Editorial: Public Access
Verizon should do more
As City Council members delve further into Verizon's welcome proposal to expand its pay-TV service to Philadelphia, they can improve the deal for viewers as well as the city's civic life by insisting that Verizon provide more support for citizen-run channels.
With a hearing on the 15-year cable franchise negotiated by Mayor Nutter set to resume today, it's likely Council will continue to press Verizon for assurances the company will deliver on its pledge to provide citywide service.

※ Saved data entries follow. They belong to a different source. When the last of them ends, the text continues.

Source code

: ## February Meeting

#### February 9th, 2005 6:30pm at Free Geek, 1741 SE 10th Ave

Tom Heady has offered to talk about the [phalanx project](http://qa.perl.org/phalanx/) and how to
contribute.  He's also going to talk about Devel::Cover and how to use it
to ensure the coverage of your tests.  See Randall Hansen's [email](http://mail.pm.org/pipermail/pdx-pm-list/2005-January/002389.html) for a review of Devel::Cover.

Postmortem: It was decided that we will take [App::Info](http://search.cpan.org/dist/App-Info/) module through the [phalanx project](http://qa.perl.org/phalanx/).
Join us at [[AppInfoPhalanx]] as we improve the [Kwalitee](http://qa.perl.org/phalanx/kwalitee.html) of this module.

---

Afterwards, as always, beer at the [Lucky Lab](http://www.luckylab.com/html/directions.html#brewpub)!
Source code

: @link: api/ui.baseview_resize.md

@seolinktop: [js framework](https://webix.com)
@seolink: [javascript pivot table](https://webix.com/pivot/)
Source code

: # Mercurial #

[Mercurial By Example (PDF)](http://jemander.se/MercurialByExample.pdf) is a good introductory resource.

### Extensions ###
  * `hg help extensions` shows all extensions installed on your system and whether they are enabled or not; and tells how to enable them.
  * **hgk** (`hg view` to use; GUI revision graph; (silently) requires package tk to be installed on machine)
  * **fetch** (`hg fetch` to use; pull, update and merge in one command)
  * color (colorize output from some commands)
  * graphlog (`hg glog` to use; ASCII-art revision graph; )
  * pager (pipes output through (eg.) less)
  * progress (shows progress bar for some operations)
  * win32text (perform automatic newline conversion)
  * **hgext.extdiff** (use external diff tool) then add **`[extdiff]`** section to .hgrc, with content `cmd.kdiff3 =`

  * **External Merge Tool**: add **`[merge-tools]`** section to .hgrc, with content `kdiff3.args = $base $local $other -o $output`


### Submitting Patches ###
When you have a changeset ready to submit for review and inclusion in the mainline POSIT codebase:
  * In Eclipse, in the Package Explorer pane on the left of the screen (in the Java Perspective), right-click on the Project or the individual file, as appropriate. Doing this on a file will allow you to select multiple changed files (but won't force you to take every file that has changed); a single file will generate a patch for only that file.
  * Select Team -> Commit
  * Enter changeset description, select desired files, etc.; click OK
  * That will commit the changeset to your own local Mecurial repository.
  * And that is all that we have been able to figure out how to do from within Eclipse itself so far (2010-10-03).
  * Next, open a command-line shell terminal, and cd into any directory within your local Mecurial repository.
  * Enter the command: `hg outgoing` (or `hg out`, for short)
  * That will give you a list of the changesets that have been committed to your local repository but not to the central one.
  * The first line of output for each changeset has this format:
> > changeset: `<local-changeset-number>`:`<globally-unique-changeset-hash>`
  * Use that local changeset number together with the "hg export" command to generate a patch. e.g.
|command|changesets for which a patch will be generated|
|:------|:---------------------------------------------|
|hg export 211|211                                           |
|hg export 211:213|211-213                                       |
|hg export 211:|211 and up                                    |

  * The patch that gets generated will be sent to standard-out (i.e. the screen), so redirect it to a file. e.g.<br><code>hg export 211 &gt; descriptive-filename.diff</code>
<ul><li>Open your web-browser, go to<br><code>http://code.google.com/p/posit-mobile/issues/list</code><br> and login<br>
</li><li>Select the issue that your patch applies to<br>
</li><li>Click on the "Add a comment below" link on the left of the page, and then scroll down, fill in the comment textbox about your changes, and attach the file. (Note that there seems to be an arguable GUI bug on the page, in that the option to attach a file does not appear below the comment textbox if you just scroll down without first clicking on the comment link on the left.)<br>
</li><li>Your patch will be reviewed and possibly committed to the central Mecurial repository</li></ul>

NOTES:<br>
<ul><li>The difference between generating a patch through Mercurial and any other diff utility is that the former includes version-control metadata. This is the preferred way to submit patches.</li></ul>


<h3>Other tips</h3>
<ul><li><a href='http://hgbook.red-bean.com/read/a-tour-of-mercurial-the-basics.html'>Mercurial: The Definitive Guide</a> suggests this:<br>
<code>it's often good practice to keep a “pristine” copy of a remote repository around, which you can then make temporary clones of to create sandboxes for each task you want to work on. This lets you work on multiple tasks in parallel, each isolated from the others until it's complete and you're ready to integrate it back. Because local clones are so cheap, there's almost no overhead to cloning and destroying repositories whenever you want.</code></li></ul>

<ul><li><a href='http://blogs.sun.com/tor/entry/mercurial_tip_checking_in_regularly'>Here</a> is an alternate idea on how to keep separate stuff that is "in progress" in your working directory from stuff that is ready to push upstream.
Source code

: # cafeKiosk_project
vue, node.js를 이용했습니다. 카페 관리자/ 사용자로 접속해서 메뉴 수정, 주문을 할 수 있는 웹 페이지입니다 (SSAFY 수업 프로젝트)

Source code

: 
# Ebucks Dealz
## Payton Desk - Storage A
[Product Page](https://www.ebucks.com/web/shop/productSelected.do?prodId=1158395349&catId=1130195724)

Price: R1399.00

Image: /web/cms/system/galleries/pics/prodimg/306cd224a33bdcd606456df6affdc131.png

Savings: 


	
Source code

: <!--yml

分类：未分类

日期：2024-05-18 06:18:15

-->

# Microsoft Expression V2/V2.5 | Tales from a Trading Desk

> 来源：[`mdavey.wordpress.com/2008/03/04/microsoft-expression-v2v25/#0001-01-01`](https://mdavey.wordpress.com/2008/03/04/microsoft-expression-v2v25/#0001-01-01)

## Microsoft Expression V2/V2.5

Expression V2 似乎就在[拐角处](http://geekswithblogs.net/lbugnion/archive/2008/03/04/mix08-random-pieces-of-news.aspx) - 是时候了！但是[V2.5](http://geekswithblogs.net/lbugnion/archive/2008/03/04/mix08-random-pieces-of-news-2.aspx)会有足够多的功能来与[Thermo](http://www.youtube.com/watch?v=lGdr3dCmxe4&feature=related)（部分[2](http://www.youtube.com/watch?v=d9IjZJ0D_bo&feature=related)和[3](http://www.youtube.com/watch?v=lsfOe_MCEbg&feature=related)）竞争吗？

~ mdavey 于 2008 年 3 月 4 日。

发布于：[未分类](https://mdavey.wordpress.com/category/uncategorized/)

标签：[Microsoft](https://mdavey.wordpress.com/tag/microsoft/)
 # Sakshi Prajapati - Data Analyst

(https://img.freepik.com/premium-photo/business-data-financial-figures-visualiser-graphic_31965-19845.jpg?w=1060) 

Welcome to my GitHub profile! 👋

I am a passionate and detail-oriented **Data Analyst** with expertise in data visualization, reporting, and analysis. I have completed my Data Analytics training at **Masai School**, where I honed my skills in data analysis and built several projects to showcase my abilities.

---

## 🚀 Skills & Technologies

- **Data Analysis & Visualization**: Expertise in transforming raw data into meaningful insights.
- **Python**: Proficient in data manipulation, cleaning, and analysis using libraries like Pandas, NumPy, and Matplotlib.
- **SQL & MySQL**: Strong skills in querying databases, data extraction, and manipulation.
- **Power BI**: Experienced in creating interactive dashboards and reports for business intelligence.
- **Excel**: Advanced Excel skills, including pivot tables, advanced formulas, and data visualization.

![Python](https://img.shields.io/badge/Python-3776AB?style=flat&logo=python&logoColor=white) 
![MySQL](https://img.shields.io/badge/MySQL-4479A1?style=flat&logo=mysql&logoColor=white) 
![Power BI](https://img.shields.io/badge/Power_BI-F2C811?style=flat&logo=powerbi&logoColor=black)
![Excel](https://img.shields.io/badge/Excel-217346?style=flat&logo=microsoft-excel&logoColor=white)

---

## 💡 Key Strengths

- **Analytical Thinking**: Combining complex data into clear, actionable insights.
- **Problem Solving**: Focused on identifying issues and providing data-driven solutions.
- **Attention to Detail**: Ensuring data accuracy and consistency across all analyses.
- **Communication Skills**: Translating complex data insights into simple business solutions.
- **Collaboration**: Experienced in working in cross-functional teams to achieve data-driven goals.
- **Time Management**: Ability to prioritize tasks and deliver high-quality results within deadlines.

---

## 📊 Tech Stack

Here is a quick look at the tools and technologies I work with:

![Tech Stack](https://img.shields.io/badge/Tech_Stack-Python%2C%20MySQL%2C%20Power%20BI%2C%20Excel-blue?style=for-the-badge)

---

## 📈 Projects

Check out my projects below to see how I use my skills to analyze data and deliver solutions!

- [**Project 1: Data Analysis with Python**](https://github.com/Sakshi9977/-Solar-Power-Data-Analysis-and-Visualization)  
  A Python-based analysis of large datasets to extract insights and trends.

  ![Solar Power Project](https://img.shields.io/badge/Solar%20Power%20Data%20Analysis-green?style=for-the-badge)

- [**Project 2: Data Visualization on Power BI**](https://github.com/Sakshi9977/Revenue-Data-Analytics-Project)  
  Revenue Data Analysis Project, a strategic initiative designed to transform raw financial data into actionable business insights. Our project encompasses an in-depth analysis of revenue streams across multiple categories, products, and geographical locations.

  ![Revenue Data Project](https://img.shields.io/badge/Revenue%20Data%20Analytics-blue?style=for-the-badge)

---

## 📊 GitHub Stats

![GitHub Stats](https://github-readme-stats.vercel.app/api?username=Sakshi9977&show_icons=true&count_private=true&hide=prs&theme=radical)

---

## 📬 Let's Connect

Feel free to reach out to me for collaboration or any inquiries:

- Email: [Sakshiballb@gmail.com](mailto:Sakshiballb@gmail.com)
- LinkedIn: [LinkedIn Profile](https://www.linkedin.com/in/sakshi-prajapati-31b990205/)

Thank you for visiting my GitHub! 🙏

That's a valid concern, since Verizon drove a hard bargain and landed a deal without daily fines for failing to wire everywhere. (The firm would risk performance bonds required as a safeguard.)
There's little question, however, that Verizon could provide more financial backing for the launch of public-access channels that will give amateur broadcasters an outlet.
While cable leader Comcast is soon due to pay its first $500,000 annual operating subsidy for up to five citizen-run channels, Verizon won't have to make its first contribution for five years. Nor would Verizon's total $4 million for public access match Comcast's $7.5 million.
The city's Public Access Corp., formed to oversee the amateur channels, makes a compelling case that Verizon should pay more. With its meager budget compared with other big-city public-access programs, Philadelphia's fledgling effort can use all the help possible in improving its financial picture.